Extracted data:
· · ·
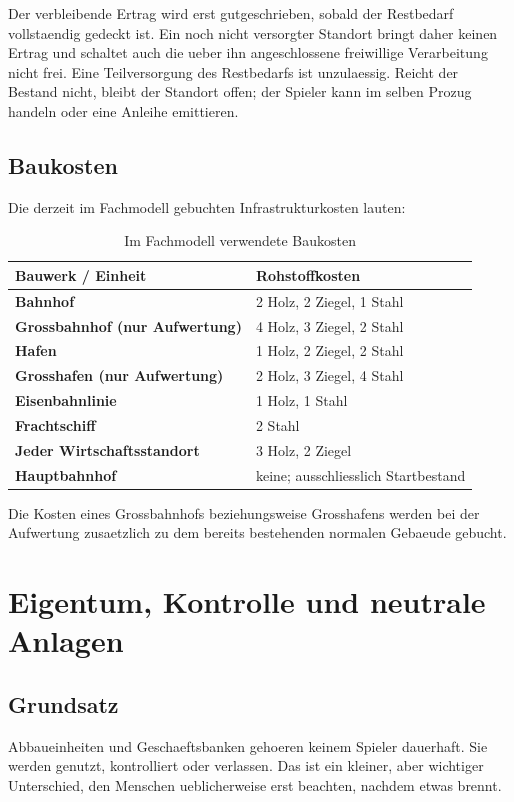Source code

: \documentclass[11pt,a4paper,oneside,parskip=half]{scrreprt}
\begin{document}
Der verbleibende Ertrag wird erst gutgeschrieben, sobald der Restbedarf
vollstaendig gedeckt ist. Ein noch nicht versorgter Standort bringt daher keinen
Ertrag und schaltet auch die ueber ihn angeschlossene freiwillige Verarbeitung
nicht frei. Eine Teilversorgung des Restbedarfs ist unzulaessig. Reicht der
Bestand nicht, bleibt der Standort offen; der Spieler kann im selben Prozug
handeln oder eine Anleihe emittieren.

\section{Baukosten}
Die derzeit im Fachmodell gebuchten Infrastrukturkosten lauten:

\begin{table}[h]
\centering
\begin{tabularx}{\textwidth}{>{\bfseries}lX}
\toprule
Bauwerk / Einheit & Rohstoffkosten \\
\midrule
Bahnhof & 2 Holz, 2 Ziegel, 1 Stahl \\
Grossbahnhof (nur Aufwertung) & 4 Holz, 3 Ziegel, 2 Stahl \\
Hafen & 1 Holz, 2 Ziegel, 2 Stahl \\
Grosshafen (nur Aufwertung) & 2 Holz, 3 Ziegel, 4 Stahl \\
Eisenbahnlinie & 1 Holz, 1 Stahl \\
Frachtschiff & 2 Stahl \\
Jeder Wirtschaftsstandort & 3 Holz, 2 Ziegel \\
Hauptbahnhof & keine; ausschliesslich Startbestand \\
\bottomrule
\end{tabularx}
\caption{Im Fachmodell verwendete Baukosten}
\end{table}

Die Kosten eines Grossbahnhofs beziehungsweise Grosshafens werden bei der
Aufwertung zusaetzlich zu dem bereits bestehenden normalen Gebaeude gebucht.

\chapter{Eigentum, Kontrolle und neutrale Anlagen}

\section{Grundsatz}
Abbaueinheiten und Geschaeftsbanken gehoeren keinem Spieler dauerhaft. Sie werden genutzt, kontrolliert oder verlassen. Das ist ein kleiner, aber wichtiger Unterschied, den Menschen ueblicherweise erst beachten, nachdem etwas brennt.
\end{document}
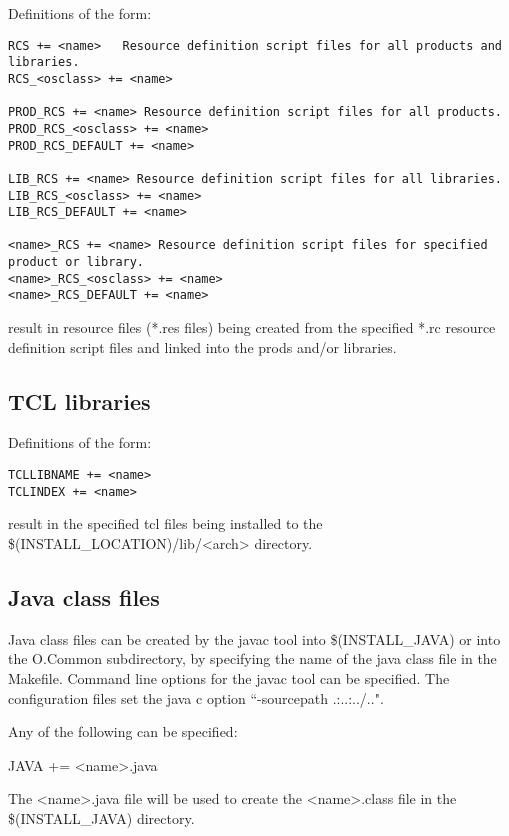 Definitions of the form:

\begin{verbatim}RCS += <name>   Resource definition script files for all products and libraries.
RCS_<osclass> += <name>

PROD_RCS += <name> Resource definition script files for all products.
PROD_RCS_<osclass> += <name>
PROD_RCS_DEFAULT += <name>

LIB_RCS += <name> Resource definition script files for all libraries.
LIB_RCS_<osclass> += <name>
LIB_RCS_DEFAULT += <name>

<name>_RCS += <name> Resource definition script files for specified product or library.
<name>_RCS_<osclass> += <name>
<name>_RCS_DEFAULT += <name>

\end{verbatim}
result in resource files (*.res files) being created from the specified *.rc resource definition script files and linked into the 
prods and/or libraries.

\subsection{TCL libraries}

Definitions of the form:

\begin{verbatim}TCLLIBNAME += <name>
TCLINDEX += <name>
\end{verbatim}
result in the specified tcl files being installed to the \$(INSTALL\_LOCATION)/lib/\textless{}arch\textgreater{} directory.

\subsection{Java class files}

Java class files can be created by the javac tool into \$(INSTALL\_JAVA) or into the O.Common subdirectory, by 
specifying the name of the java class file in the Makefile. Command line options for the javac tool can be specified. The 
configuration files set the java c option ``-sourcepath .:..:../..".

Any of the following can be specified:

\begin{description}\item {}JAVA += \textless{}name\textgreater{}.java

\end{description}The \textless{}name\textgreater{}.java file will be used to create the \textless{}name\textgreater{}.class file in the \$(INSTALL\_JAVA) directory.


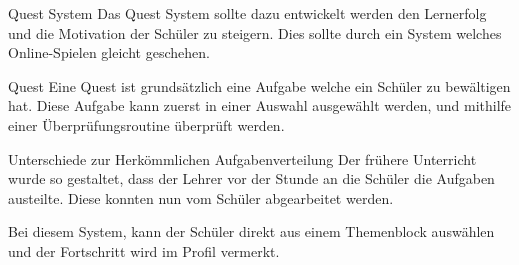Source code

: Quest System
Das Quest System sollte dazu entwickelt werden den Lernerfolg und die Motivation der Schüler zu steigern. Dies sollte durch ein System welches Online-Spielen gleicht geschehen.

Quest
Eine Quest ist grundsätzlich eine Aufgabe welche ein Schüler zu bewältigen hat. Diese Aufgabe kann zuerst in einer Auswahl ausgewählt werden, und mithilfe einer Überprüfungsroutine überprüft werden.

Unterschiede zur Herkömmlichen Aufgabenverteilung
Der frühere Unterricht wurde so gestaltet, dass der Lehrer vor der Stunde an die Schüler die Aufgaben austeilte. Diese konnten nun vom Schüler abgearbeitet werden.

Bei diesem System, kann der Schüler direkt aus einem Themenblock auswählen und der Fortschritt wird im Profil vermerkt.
· · ·
Exercise objective: No pictures belong in the copy; output every record exactly.

Response area:
Source code

: \documentclass[11pt,a4paper,oneside,parskip=half]{scrreprt}
\begin{document}
Der verbleibende Ertrag wird erst gutgeschrieben, sobald der Restbedarf
vollstaendig gedeckt ist. Ein noch nicht versorgter Standort bringt daher keinen
Ertrag und schaltet auch die ueber ihn angeschlossene freiwillige Verarbeitung
nicht frei. Eine Teilversorgung des Restbedarfs ist unzulaessig. Reicht der
Bestand nicht, bleibt der Standort offen; der Spieler kann im selben Prozug
handeln oder eine Anleihe emittieren.

\section{Baukosten}
Die derzeit im Fachmodell gebuchten Infrastrukturkosten lauten:

\begin{table}[h]
\centering
\begin{tabularx}{\textwidth}{>{\bfseries}lX}
\toprule
Bauwerk / Einheit & Rohstoffkosten \\
\midrule
Bahnhof & 2 Holz, 2 Ziegel, 1 Stahl \\
Grossbahnhof (nur Aufwertung) & 4 Holz, 3 Ziegel, 2 Stahl \\
Hafen & 1 Holz, 2 Ziegel, 2 Stahl \\
Grosshafen (nur Aufwertung) & 2 Holz, 3 Ziegel, 4 Stahl \\
Eisenbahnlinie & 1 Holz, 1 Stahl \\
Frachtschiff & 2 Stahl \\
Jeder Wirtschaftsstandort & 3 Holz, 2 Ziegel \\
Hauptbahnhof & keine; ausschliesslich Startbestand \\
\bottomrule
\end{tabularx}
\caption{Im Fachmodell verwendete Baukosten}
\end{table}

Die Kosten eines Grossbahnhofs beziehungsweise Grosshafens werden bei der
Aufwertung zusaetzlich zu dem bereits bestehenden normalen Gebaeude gebucht.

\chapter{Eigentum, Kontrolle und neutrale Anlagen}

\section{Grundsatz}
Abbaueinheiten und Geschaeftsbanken gehoeren keinem Spieler dauerhaft. Sie werden genutzt, kontrolliert oder verlassen. Das ist ein kleiner, aber wichtiger Unterschied, den Menschen ueblicherweise erst beachten, nachdem etwas brennt.
\end{document}
 Definitions of the form:

\begin{verbatim}RCS += <name>   Resource definition script files for all products and libraries.
RCS_<osclass> += <name>

PROD_RCS += <name> Resource definition script files for all products.
PROD_RCS_<osclass> += <name>
PROD_RCS_DEFAULT += <name>

LIB_RCS += <name> Resource definition script files for all libraries.
LIB_RCS_<osclass> += <name>
LIB_RCS_DEFAULT += <name>

<name>_RCS += <name> Resource definition script files for specified product or library.
<name>_RCS_<osclass> += <name>
<name>_RCS_DEFAULT += <name>

\end{verbatim}
result in resource files (*.res files) being created from the specified *.rc resource definition script files and linked into the 
prods and/or libraries.

\subsection{TCL libraries}

Definitions of the form:

\begin{verbatim}TCLLIBNAME += <name>
TCLINDEX += <name>
\end{verbatim}
result in the specified tcl files being installed to the \$(INSTALL\_LOCATION)/lib/\textless{}arch\textgreater{} directory.

\subsection{Java class files}

Java class files can be created by the javac tool into \$(INSTALL\_JAVA) or into the O.Common subdirectory, by 
specifying the name of the java class file in the Makefile. Command line options for the javac tool can be specified. The 
configuration files set the java c option ``-sourcepath .:..:../..".

Any of the following can be specified:

\begin{description}\item {}JAVA += \textless{}name\textgreater{}.java

\end{description}The \textless{}name\textgreater{}.java file will be used to create the \textless{}name\textgreater{}.class file in the \$(INSTALL\_JAVA) directory.


Source code

: Quest System
Das Quest System sollte dazu entwickelt werden den Lernerfolg und die Motivation der Schüler zu steigern. Dies sollte durch ein System welches Online-Spielen gleicht geschehen.

Quest
Eine Quest ist grundsätzlich eine Aufgabe welche ein Schüler zu bewältigen hat. Diese Aufgabe kann zuerst in einer Auswahl ausgewählt werden, und mithilfe einer Überprüfungsroutine überprüft werden.

Unterschiede zur Herkömmlichen Aufgabenverteilung
Der frühere Unterricht wurde so gestaltet, dass der Lehrer vor der Stunde an die Schüler die Aufgaben austeilte. Diese konnten nun vom Schüler abgearbeitet werden.

Bei diesem System, kann der Schüler direkt aus einem Themenblock auswählen und der Fortschritt wird im Profil vermerkt.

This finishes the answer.